Content starts

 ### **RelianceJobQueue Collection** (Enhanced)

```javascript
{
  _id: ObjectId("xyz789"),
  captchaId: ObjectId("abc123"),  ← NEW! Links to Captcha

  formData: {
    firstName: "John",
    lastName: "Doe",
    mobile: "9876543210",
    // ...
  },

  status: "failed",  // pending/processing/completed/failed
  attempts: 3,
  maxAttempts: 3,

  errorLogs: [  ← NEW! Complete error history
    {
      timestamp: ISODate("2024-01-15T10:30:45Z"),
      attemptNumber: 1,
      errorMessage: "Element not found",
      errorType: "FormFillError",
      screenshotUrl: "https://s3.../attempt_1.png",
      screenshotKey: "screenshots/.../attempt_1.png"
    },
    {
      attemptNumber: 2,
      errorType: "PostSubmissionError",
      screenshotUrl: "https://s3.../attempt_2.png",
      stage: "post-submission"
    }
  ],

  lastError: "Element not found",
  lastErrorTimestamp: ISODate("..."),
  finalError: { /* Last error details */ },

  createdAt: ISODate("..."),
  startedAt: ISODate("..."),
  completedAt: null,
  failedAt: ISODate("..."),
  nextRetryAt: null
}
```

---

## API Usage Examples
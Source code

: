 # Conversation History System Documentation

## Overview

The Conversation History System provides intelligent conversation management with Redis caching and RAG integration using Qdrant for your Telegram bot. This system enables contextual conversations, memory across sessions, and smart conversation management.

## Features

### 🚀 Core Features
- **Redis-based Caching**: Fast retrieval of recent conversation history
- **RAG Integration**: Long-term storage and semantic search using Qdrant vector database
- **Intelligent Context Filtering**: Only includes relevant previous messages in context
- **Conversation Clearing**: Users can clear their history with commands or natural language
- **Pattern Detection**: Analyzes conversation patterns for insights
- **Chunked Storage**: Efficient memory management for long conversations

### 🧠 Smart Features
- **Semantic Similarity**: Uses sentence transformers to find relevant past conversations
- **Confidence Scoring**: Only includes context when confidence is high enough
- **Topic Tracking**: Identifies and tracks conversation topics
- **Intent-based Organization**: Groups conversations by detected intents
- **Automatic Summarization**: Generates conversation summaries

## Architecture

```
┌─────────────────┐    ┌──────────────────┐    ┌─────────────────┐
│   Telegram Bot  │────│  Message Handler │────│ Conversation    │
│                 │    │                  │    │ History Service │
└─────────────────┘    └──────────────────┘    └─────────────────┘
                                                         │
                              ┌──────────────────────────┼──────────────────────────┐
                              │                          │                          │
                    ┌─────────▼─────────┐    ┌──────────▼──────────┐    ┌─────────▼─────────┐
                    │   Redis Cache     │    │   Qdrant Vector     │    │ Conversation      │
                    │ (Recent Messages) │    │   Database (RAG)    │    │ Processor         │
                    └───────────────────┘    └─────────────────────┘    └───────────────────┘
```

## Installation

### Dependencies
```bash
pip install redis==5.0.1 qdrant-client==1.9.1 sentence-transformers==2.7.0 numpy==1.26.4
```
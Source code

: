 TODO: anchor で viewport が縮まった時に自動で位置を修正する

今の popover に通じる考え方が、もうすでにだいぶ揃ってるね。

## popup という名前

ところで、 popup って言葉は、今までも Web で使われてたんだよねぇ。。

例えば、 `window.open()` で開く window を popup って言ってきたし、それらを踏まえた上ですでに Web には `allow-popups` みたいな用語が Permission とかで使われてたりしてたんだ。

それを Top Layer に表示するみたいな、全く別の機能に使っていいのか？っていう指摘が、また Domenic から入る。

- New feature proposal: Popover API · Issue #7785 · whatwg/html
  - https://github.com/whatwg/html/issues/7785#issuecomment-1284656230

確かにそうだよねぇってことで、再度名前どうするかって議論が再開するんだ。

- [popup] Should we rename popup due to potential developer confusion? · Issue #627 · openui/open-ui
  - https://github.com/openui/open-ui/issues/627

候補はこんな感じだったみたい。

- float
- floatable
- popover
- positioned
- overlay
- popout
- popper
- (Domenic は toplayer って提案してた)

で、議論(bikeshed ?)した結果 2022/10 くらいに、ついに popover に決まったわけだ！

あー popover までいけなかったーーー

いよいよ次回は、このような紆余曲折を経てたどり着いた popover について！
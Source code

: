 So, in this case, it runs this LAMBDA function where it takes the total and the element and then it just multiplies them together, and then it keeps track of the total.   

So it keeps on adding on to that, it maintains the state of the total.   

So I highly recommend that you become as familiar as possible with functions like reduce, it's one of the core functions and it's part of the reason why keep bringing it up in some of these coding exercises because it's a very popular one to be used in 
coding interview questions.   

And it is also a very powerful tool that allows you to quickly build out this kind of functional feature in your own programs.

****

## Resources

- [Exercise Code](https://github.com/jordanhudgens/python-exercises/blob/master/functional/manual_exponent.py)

Content ends

- _Description of the task_
Every line above that holds the string "relevant" should be copied into the answer.

- _Solved problem_
- **Intelligent Context Filtering**: Only includes relevant previous messages in context
- **Semantic Similarity**: Uses sentence transformers to find relevant past conversations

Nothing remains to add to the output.